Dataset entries
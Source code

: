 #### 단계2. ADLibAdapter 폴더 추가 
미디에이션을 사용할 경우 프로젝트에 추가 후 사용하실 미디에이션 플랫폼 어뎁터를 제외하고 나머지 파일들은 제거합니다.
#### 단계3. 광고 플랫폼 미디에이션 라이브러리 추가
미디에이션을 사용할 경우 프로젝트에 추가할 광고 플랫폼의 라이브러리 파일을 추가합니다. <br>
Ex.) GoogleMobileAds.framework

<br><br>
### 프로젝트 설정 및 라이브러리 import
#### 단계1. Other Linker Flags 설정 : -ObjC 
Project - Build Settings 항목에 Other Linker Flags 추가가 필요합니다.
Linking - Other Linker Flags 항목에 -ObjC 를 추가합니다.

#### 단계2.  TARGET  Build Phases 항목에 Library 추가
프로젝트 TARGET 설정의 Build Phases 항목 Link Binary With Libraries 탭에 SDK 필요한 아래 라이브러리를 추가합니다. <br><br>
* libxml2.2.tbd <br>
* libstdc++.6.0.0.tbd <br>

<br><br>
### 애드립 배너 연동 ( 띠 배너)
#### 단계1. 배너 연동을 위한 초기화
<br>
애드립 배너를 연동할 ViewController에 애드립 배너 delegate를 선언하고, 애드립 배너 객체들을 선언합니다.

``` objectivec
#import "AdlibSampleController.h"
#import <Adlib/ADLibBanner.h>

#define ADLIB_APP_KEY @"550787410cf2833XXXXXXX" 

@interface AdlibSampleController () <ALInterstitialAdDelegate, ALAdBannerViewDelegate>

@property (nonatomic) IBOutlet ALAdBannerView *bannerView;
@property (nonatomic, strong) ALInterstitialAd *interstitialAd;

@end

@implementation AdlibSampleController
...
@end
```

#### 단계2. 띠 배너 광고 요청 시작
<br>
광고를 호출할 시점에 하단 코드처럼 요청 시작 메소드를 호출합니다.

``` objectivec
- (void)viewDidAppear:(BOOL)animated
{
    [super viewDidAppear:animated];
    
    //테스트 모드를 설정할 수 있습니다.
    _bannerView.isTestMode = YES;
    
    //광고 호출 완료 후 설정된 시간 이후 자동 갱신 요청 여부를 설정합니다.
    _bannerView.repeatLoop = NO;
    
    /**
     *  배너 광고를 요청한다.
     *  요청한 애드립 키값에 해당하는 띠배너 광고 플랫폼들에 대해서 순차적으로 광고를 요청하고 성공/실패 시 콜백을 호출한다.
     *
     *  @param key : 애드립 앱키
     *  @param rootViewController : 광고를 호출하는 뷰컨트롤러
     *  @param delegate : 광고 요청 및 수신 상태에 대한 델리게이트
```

Try it: Working through the records, find each line containing the word "Flags" and copy it.

Task solution:
#### 단계1. Other Linker Flags 설정 : -ObjC 
Project - Build Settings 항목에 Other Linker Flags 추가가 필요합니다.
Linking - Other Linker Flags 항목에 -ObjC 를 추가합니다.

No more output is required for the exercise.